Yine de kararsızlar. Önemli olan gayet mutlu oldukları ve bozulmasına hiçbir surette izin vermeyecekleri kendi rahatları mı, kendi çocuklarının kaderi mi yoksa ötekiler mi? “Biz başkaldıracağız, eyleme duracağız ve evde ardı ardına aksiyon yapacağız da vicdanımız temizlenecek diye çoluk çocuğun istikbalini kirletemeyiz.” (s.12) diyerek açıklıyor Zahide bu kararsızlığı. Vicdanlarını temizlemek istiyorlar, ki tam bu kelimeler asıl amaçlarını ortaya koyuyor, bundan bile korkuyorlar. Vicdan temizlemek için bile olsa, kendilerini tatmin etmek için bile olsa sokağa çıkamıyorlar. Sokak, çünkü, onların alanı değil. Sokak alışverişe gitmekten, yogaya, diyetisyene ve tabii ki yaşam koçuna giderken geçilmekten ibaret.
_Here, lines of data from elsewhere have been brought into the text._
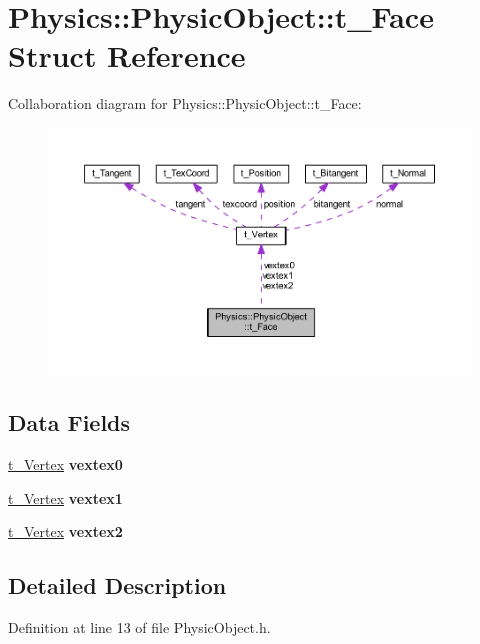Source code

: \hypertarget{struct_physics_1_1_physic_object_1_1t___face}{}\section{Physics\+:\+:Physic\+Object\+:\+:t\+\_\+\+Face Struct Reference}
\label{struct_physics_1_1_physic_object_1_1t___face}


Collaboration diagram for Physics\+:\+:Physic\+Object\+:\+:t\+\_\+\+Face\+:
\nopagebreak
\begin{figure}[H]
\begin{center}
\leavevmode
\includegraphics[width=350pt]{struct_physics_1_1_physic_object_1_1t___face__coll__graph}
\end{center}
\end{figure}
\subsection*{Data Fields}
\begin{DoxyCompactItemize}
\item 
\hyperlink{structt___vertex}{t\+\_\+\+Vertex} {\bfseries vextex0}\hypertarget{struct_physics_1_1_physic_object_1_1t___face_a3b67d388f1057265901338a0a2c5b285}{}\label{struct_physics_1_1_physic_object_1_1t___face_a3b67d388f1057265901338a0a2c5b285}

\item 
\hyperlink{structt___vertex}{t\+\_\+\+Vertex} {\bfseries vextex1}\hypertarget{struct_physics_1_1_physic_object_1_1t___face_a201e83bef60c2f0a4ee2093364d2ff95}{}\label{struct_physics_1_1_physic_object_1_1t___face_a201e83bef60c2f0a4ee2093364d2ff95}

\item 
\hyperlink{structt___vertex}{t\+\_\+\+Vertex} {\bfseries vextex2}\hypertarget{struct_physics_1_1_physic_object_1_1t___face_a75749e11e95c6ba62739ad3d6663c23b}{}\label{struct_physics_1_1_physic_object_1_1t___face_a75749e11e95c6ba62739ad3d6663c23b}

\end{DoxyCompactItemize}


\subsection{Detailed Description}


Definition at line 13 of file Physic\+Object.\+h.

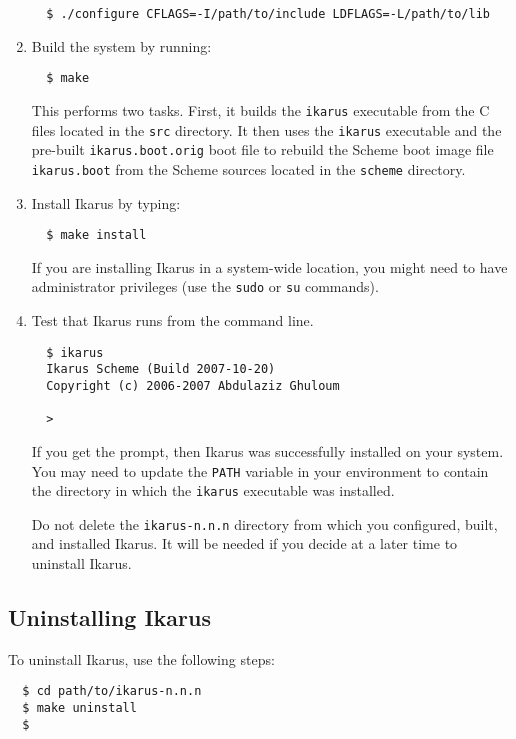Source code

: \documentclass[onecolumn, 12pt, twoside, openright, dvipdfm]{book}
\begin{document}
\begin{enumerate}
\begin{verbatim}
  $ ./configure CFLAGS=-I/path/to/include LDFLAGS=-L/path/to/lib
\end{verbatim}

\item Build the system by running:
\begin{verbatim}
  $ make
\end{verbatim}
This performs two
tasks.  First, it builds the \texttt{ikarus} executable from the C
files located in the \texttt{src} directory.  It then uses the
\texttt{ikarus} executable and the pre-built
\texttt{ikarus.boot.orig} boot file to rebuild the Scheme boot image
file \texttt{ikarus.boot} from the Scheme sources located in the
\texttt{scheme} directory.

\item Install Ikarus by typing:
\begin{verbatim}
  $ make install
\end{verbatim}
If you are installing Ikarus in a system-wide location, you might
need to have administrator privileges (use the \texttt{sudo} or
\texttt{su} commands).

\item Test that Ikarus runs from the command line.
\begin{verbatim}
  $ ikarus
  Ikarus Scheme (Build 2007-10-20)
  Copyright (c) 2006-2007 Abdulaziz Ghuloum

  > 
\end{verbatim}
If you get the prompt, then Ikarus was successfully installed on
your system.  You may need to update the \texttt{PATH} variable in
your environment to contain the directory in which the
\texttt{ikarus} executable was installed.

Do not delete the \texttt{ikarus-n.n.n} directory from which you
configured, built, and installed Ikarus.  It will be needed if you
decide at a later time to uninstall Ikarus.

\end{enumerate}

\subsection{Uninstalling Ikarus}

To uninstall Ikarus, use the following steps:

\begin{verbatim}
  $ cd path/to/ikarus-n.n.n
  $ make uninstall
  $
\end{verbatim}
\end{document}
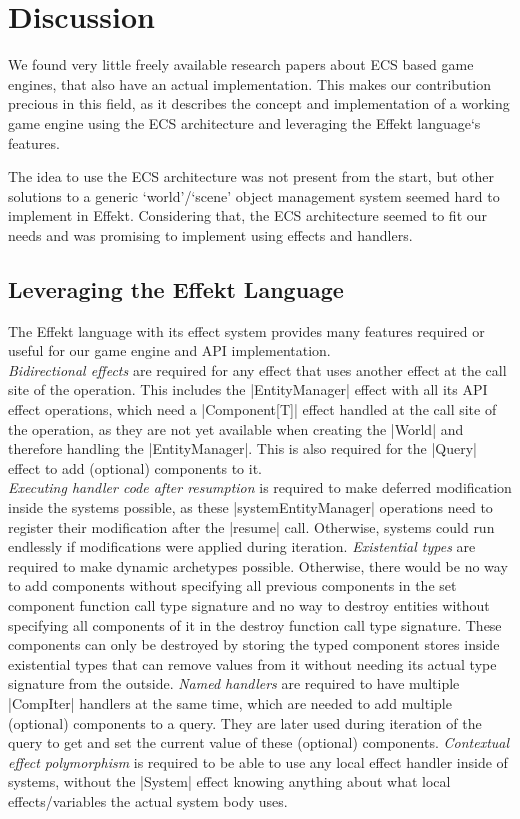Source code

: \chapter{Discussion}\label{chap:discussion}

We found very little freely available research papers about ECS based game engines, that also have an actual implementation. This makes our contribution precious in this field, as it describes the concept and implementation of a working game engine using the ECS architecture and leveraging the Effekt language`s features.

The idea to use the ECS architecture was not present from the start, but other solutions to a generic `world'/`scene' object management system seemed hard to implement in Effekt. Considering that, the ECS architecture seemed to fit our needs and was promising to implement using effects and handlers.

\section{Leveraging the Effekt Language}

The Effekt language with its effect system provides many features required or useful for our game engine and API implementation.\\
\textit{Bidirectional effects} are required for any effect that uses another effect at the call site of the operation. This includes the |EntityManager| effect with all its API effect operations, which need a |Component[T]| effect handled at the call site of the operation, as they are not yet available when creating the |World| and therefore handling the |EntityManager|. This is also required for the |Query| effect to add (optional) components to it.\\
\textit{Executing handler code after resumption} is required to make deferred modification inside the systems possible, as these |systemEntityManager| operations need to register their modification after the |resume| call. Otherwise, systems could run endlessly if modifications were applied during iteration.
\textit{Existential types} are required to make dynamic archetypes possible. Otherwise, there would be no way to add components without specifying all previous components in the set component function call type signature and no way to destroy entities without specifying all components of it in the destroy function call type signature. These components can only be destroyed by storing the typed component stores inside existential types that can remove values from it without needing its actual type signature from the outside.
\textit{Named handlers} are required to have multiple |CompIter| handlers at the same time, which are needed to add multiple (optional) components to a query. They are later used during iteration of the query to get and set the current value of these (optional) components.
\textit{Contextual effect polymorphism} is required to be able to use any local effect handler inside of systems, without the |System| effect knowing anything about what local effects/variables the actual system body uses.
Sokak var olma alanı değil, yürünmek için bile yasak.
Metni okurken huzursuz oluyorsunuz. Kadınlar ayağa kalkıp eylem yapmaya başladıklarında rahatsız oluyorsunuz, Cumartesi Annelerinin bahsini ettiklerinde rahatsız oluyorsunuz, kendileriyle, eylemleriyle, eylemlerde kullanılan sloganlarla dalga geçtiklerinde rahatsız oluyorsunuz, metnin sonunda eylem kendini bir şekilde gerçekleştirdiğinde, beyaz çarşafa sarılı beden “Anneeeee! Anneeee yalvarırım bul beni! Bulun artık, yeter! Dünyanın her yerine dağıldım, çok acıyorum çok. Beni bir mezara koy anne! Mezarım yok benim! Mezarımı ver anne! Bana bir mezar al anne! Anneeeee lütfen! Anne!” (s.27)diyerek etrafa kemiklerini saçınca rahatsız oluyorsunuz. Oyun bitiminde kendinizi o beyaz çarşafa sarıp evinize gidiyorsunuz.
Ailelerine mal olmuş bu üç kadının sizi bu kadar rahatsız etmesine şaşırıyorsunuz. Artık daha huzursuzsunuz. Bir daha sokak o sokak, yol o yol, ev o ev, eylem o eylem olmuyor.